YOUR OBJECTIVE: Please set down the data word for word; images do not go in the copy.

Source texts of formatted documents:
______
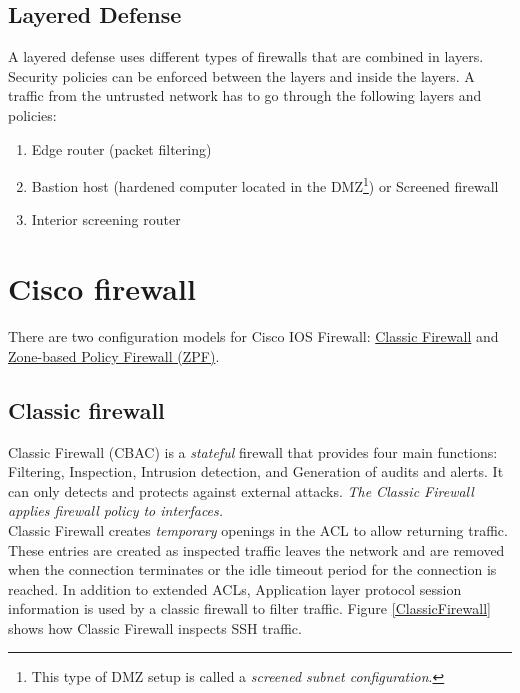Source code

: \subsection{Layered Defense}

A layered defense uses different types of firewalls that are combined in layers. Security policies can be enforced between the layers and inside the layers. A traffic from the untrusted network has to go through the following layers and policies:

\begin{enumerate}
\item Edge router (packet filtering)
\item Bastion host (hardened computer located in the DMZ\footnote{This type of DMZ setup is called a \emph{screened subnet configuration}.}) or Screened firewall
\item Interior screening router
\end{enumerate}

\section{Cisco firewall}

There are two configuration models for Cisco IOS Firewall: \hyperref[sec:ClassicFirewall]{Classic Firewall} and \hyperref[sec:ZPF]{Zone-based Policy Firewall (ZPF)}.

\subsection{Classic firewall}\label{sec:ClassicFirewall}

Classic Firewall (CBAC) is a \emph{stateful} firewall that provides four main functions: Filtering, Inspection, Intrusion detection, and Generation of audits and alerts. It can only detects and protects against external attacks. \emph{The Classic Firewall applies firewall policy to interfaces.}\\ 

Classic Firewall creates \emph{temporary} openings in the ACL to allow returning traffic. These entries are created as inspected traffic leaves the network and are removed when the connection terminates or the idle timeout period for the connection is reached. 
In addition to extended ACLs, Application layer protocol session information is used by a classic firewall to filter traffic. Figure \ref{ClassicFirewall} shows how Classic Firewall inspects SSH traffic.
______
ANSWER:
Source code

: \subsection{Layered Defense}

A layered defense uses different types of firewalls that are combined in layers. Security policies can be enforced between the layers and inside the layers. A traffic from the untrusted network has to go through the following layers and policies:

\begin{enumerate}
\item Edge router (packet filtering)
\item Bastion host (hardened computer located in the DMZ\footnote{This type of DMZ setup is called a \emph{screened subnet configuration}.}) or Screened firewall
\item Interior screening router
\end{enumerate}

\section{Cisco firewall}

There are two configuration models for Cisco IOS Firewall: \hyperref[sec:ClassicFirewall]{Classic Firewall} and \hyperref[sec:ZPF]{Zone-based Policy Firewall (ZPF)}.

\subsection{Classic firewall}\label{sec:ClassicFirewall}

Classic Firewall (CBAC) is a \emph{stateful} firewall that provides four main functions: Filtering, Inspection, Intrusion detection, and Generation of audits and alerts. It can only detects and protects against external attacks. \emph{The Classic Firewall applies firewall policy to interfaces.}\\ 

Classic Firewall creates \emph{temporary} openings in the ACL to allow returning traffic. These entries are created as inspected traffic leaves the network and are removed when the connection terminates or the idle timeout period for the connection is reached. 
In addition to extended ACLs, Application layer protocol session information is used by a classic firewall to filter traffic. Figure \ref{ClassicFirewall} shows how Classic Firewall inspects SSH traffic.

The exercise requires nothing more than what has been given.